Road tolls and a free tram service were among the proposals as a developer today revealed its draft masterplan for the proposed eco-town near Weston-on-the-Green.

After months of speculation and protest about the environmental impact of the 15,000-home settlement, the company behind the scheme has unveiled its masterplan for Weston Otmoor.

Parkridge, the developer, reveals there would be a single point of access into and out of the eco-town - and residents would be charged for leaving by car. The cost of this 'eco-town toll' would vary - rising at times when surrounding roads were congested.

Residents of Weston Otmoor are promised a free tram service around the 800-acre site, with every home within 300m of a tram stop. One proposal is to install real-time screens in every home and office, which would display the times of both the next tram and the current car toll charge.

A new rail station, servicing Oxford, Milton Keynes and London, would be built on the south side of the site, with ten trains per hour to Oxford and six to Bicester. A 6,000 space park-and-ride would be built next to it.

The developer says the eco-town would require the current A34/M40 junction to be entirely rebuilt.

The masterplan proposes that between 30 and 50 per cent of the 15,000 homes would be affordable.

Weston Otmoor would have a population of about 35,000, with 12,000 people working in the eco-town.

The scale of the project is reflected in the fact that the masterplan includes eight primary schools and two secondary schools.

A report on the masterplan by a Government-appointed panel of experts was published this week.

It calls on the developer to assess the implications for Bicester and the risk of Weston Otmoor becoming a commuter town.
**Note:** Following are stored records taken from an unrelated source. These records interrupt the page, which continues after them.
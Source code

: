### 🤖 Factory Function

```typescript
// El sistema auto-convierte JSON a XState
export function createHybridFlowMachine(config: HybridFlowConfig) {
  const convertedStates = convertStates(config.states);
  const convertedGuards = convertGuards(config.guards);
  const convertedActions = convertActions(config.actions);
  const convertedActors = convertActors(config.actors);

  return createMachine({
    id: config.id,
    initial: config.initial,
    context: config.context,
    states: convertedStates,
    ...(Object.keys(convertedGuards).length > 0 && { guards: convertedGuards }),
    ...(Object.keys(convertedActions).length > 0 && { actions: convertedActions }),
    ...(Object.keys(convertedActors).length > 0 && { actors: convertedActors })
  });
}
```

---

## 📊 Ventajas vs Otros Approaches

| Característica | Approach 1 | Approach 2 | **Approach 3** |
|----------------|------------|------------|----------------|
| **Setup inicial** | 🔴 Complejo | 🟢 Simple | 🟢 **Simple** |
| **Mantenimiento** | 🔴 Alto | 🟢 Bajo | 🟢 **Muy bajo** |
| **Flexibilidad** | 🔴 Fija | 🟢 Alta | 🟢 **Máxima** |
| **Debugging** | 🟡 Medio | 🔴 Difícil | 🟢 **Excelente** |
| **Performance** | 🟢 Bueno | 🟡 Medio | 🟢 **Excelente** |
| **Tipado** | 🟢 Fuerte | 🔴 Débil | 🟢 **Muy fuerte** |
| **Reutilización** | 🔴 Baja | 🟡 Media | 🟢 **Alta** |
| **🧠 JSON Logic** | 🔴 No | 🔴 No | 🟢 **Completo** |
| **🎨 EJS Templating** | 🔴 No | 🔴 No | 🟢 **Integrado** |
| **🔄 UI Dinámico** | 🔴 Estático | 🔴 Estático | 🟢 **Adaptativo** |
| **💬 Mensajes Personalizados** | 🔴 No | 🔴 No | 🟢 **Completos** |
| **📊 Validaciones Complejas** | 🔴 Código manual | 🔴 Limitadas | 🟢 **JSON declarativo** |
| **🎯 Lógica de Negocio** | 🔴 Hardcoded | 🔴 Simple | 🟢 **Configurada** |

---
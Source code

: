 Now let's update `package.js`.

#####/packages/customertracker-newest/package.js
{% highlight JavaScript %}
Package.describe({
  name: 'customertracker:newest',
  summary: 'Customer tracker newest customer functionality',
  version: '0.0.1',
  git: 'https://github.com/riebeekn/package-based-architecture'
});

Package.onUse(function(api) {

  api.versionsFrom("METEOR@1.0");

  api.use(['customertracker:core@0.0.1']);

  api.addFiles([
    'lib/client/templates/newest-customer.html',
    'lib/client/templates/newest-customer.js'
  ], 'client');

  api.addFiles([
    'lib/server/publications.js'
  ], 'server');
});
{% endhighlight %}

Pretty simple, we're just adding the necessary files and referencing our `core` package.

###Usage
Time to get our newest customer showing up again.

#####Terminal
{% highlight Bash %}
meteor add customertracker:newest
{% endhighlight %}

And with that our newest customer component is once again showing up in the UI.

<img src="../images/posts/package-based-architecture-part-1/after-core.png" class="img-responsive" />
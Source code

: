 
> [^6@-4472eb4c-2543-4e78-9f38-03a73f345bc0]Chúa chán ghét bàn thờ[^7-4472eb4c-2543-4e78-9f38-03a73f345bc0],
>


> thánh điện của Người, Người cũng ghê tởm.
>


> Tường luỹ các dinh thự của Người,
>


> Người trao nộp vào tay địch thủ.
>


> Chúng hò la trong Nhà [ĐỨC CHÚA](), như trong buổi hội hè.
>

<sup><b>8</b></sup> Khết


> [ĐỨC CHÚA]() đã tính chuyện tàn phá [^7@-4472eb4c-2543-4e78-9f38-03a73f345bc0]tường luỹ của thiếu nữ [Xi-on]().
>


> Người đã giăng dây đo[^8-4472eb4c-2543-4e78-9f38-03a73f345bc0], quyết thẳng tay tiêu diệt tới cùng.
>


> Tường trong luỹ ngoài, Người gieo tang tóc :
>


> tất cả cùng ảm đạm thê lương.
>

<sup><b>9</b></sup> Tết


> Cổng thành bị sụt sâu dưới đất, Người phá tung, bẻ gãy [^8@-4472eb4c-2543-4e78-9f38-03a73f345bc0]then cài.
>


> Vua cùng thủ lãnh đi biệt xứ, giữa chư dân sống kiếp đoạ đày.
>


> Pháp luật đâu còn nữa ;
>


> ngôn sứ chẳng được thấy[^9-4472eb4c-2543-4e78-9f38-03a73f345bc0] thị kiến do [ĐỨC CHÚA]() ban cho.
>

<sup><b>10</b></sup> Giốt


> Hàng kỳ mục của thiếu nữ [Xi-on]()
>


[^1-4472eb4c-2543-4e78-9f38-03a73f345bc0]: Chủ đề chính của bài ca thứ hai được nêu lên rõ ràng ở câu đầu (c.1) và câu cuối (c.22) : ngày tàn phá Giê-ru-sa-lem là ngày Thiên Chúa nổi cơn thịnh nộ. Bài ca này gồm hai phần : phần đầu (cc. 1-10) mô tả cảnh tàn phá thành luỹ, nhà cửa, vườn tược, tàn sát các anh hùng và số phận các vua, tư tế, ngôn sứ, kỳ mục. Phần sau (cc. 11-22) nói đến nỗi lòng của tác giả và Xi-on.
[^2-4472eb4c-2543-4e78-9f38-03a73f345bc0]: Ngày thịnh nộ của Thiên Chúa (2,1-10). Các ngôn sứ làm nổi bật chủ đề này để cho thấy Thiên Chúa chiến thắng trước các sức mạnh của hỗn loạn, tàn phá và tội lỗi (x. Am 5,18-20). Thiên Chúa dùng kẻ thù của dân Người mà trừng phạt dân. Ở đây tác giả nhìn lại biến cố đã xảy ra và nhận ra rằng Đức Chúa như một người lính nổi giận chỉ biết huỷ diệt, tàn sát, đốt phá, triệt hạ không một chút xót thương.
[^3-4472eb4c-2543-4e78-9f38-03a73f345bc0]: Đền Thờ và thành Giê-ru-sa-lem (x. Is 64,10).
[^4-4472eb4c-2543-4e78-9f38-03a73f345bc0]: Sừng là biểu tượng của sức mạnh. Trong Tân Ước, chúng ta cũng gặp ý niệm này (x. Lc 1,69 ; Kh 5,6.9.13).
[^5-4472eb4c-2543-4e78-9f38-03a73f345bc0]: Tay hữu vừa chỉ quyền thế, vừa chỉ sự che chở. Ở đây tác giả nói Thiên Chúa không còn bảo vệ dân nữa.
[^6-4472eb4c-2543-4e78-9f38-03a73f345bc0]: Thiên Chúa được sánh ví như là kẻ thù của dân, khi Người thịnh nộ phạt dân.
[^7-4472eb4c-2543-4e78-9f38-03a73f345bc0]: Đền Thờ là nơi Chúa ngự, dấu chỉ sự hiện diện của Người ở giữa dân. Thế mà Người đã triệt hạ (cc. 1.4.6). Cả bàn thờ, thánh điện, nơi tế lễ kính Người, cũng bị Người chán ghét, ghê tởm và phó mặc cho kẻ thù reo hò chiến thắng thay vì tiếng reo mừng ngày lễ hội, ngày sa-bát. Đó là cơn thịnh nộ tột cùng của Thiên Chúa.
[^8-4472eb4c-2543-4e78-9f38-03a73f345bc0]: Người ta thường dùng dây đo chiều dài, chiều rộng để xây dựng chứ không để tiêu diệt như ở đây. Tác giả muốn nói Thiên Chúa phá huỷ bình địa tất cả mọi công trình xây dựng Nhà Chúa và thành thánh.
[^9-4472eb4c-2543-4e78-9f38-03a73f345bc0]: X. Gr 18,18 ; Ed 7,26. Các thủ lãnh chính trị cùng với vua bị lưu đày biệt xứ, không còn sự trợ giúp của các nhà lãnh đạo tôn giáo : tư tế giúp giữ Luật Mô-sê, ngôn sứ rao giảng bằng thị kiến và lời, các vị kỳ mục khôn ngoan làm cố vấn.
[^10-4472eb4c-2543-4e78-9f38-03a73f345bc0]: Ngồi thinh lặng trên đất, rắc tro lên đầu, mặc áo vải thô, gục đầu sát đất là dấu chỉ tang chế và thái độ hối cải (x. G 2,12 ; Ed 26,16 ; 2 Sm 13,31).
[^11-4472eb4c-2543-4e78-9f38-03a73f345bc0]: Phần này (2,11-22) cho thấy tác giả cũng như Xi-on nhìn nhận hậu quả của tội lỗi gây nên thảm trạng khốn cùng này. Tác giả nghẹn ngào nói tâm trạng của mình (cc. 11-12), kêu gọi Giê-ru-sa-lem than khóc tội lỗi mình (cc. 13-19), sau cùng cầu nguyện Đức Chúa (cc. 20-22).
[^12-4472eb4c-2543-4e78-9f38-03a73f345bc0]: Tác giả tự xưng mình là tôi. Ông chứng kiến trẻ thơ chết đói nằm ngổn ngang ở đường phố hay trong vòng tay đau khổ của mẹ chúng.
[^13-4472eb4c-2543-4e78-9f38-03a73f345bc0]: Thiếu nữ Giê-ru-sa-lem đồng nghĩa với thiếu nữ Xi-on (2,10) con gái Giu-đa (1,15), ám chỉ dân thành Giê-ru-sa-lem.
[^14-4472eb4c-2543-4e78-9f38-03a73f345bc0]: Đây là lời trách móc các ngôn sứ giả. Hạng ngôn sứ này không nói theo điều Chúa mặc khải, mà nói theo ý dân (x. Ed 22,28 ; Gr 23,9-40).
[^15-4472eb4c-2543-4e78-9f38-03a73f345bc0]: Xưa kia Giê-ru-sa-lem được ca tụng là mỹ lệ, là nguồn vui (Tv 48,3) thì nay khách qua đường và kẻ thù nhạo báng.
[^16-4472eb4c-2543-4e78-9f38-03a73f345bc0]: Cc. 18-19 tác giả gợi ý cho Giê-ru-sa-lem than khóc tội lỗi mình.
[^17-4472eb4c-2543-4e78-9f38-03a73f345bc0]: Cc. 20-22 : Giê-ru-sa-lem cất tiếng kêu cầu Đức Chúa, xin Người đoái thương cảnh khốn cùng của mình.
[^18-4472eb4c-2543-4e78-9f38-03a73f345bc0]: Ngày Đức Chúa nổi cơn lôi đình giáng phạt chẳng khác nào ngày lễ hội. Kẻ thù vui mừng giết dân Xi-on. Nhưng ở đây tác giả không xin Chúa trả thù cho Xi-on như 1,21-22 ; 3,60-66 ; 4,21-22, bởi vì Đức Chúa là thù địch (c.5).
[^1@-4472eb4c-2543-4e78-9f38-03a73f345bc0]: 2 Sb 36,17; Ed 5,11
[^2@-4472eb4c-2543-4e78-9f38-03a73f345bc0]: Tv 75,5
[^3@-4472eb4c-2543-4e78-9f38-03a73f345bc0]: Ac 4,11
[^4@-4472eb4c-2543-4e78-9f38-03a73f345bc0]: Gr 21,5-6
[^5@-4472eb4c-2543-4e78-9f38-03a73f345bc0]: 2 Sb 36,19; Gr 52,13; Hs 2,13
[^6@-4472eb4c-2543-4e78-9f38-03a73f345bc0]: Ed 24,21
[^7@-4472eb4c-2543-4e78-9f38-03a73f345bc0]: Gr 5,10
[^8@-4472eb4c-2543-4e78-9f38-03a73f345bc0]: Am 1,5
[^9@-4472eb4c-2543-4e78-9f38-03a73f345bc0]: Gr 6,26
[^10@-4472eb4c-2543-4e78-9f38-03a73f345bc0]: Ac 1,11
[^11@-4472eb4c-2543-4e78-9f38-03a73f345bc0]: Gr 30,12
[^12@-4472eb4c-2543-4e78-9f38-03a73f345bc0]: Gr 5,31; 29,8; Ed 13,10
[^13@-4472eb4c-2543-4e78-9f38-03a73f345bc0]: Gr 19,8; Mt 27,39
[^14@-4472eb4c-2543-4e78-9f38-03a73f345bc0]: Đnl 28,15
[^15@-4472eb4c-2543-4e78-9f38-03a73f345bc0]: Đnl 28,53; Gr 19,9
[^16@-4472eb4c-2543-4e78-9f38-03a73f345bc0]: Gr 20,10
The panel also calls on the developer to address concerns about the tram system being downgraded to buses and to provide details on how road charging would be enforced.

The publication of the masterplan was quickly followed by the resignation of local councillor Neil Godwin, on whose farmland part of the eco-town would be built.

Mr Godwin has faced calls to stand down as the village representative on Cherwell District Council because of a conflict of interest.

It is understood Parkridge has an option to buy about 200 acres of his farmland on the south-western section of the site.

The new eco-town would be dominated by a high street running through its centre with shops, schools and leisure facilities.

A section of it would be built over the A34, as previously revealed in The Oxford Times.

In the face of bitter criticism from the wildlife trust BBOWT about the threat to the Woodsides Meadow Nature Reserve, the developer says that green spaces would make up about a fifth of the eco-town. A new marsh habitat is promised on the edge of the site.

People now have until Monday to respond to the Government consultation, and until early August to respond to the developers' consultatkion. The Government is expected to produce a list of up to ten preferred eco-town sites in October.